Correlation of Asphalt Concrete Layer Moduli Determined from Laboratory and Nondestructive Field Tests

Abstract

The falling weight deflectometer (FWD) is widely used for in situ nondestructive assessment of pavement layer moduli. For this purpose, FWD deflections are used with a number of back-calculation methodologies to come up with layer moduli. Back-calculating layer moduli from FWD deflections collected on thin asphalt concrete (AC) pavements is a challenge because the predicted deflection basin is not sensitive to the AC modulus. This study utilizes the portable seismic pavement analyzer (PSPA) to improve the reliability of back-calculated thin AC layer moduli. Compared with the FWD, the PSPA provides a direct measurement of seismic modulus at a higher load frequency level relative to the frequencies associated with typical truck traffic. Thus, the seismic modulus determined from PSPA tests needs to be corrected with the load frequencies typically used for pavement design. This paper compares AC moduli determined from laboratory dynamic modulus tests with corresponding values determined from FWD and PSPA measurements. The results exhibited favorable correlation between the AC moduli determined from laboratory and field tests at corresponding load frequencies and temperatures. The paper also proposes a methodology to obtain a composite modulus from mixture properties determined from laboratory tests of individual AC lifts for the purpose of comparing the composite modulus with corresponding values determined from field tests.
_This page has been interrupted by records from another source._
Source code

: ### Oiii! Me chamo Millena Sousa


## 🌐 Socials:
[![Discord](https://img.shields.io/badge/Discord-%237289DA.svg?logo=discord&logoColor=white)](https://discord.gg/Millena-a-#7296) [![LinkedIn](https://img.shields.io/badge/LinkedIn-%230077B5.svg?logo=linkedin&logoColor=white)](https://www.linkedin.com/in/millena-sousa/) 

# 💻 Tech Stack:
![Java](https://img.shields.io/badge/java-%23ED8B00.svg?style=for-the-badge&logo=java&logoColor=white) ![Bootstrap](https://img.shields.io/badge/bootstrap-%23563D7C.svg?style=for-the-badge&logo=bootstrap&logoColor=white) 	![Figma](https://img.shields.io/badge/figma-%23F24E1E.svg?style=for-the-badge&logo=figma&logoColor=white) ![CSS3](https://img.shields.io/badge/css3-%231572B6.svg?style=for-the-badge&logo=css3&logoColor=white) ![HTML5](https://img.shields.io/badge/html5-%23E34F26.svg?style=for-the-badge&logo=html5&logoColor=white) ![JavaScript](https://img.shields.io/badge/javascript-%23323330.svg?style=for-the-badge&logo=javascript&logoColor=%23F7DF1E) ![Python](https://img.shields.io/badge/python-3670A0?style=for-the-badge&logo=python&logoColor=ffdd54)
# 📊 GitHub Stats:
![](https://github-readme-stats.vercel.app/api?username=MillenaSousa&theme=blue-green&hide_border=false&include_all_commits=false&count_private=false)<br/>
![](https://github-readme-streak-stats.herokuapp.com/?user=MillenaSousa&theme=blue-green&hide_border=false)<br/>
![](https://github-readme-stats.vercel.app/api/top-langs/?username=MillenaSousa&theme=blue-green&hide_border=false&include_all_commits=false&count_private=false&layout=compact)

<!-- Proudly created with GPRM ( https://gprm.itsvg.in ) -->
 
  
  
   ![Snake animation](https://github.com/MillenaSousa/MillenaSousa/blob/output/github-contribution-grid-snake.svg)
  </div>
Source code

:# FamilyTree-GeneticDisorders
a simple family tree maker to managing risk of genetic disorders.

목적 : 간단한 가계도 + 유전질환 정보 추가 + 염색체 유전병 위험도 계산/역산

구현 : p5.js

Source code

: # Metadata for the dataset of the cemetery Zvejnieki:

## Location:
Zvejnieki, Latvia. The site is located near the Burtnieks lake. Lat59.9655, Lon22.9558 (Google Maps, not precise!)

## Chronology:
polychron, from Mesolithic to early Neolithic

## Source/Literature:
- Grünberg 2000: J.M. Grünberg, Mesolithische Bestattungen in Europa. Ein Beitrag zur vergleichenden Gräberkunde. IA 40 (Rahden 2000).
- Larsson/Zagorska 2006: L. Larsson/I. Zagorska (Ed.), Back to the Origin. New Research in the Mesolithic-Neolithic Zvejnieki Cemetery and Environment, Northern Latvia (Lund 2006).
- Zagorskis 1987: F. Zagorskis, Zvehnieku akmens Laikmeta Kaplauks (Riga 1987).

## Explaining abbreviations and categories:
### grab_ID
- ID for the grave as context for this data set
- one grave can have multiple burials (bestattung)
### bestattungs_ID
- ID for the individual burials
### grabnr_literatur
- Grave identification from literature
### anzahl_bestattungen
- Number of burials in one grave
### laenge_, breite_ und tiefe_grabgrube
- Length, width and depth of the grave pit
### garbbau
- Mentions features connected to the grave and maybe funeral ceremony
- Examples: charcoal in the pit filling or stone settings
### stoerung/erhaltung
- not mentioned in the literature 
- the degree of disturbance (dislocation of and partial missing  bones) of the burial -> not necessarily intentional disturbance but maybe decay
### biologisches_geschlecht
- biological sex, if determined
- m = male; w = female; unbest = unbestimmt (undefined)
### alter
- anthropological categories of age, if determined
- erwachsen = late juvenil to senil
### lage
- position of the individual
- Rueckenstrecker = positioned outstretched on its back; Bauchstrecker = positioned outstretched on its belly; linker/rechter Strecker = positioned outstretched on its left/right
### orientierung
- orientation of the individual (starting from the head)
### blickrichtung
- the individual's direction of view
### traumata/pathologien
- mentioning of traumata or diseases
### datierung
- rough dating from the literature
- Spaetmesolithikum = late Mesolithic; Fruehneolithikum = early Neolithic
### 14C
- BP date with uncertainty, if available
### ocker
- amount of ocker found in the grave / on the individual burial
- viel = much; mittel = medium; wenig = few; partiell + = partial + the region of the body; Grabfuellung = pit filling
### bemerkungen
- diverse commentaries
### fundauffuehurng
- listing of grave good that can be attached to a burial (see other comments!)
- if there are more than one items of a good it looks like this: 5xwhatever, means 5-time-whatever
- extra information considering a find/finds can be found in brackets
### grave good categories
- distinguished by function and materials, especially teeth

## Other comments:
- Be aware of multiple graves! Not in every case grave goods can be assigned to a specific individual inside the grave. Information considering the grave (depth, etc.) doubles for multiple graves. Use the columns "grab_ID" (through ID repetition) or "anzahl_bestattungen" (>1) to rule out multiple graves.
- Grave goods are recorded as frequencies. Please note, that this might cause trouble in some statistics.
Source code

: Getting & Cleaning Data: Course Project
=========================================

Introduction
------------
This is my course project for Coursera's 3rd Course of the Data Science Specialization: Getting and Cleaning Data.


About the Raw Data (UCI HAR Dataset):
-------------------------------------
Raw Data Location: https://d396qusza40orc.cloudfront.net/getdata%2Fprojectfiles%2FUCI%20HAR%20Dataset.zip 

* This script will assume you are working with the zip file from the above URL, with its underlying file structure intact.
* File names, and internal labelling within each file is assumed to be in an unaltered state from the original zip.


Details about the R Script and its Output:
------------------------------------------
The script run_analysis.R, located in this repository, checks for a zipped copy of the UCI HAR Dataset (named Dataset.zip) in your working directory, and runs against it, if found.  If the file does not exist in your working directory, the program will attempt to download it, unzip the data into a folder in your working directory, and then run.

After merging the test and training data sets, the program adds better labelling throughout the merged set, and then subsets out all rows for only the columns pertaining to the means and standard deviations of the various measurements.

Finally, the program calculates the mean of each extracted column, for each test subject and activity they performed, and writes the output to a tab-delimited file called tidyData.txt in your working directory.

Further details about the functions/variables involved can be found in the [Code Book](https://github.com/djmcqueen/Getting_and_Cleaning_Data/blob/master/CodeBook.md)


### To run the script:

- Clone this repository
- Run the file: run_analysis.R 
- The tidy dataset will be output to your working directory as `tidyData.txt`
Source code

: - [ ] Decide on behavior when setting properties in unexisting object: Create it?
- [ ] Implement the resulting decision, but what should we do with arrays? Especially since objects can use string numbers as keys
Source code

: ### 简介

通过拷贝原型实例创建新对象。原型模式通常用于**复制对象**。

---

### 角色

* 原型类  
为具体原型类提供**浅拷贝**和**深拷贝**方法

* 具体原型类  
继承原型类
The authors generated master curves of individual AC lifts on the basis of corresponding binder temperature–viscosity relationships and volumetric properties obtained from laboratory tests. A procedure was proposed for correcting PSPA AC seismic modulus at corresponding load frequencies and temperatures by using the master curves with Odemark’s assumption. This evaluation showed a promising correlation between the corrected PSPA modulus and FWD back-calculated AC modulus. From this, the authors provide a simple equation as an alternative method for correcting PSPA modulus when the material properties of individual layer are not readily available to employ the proposed methodology.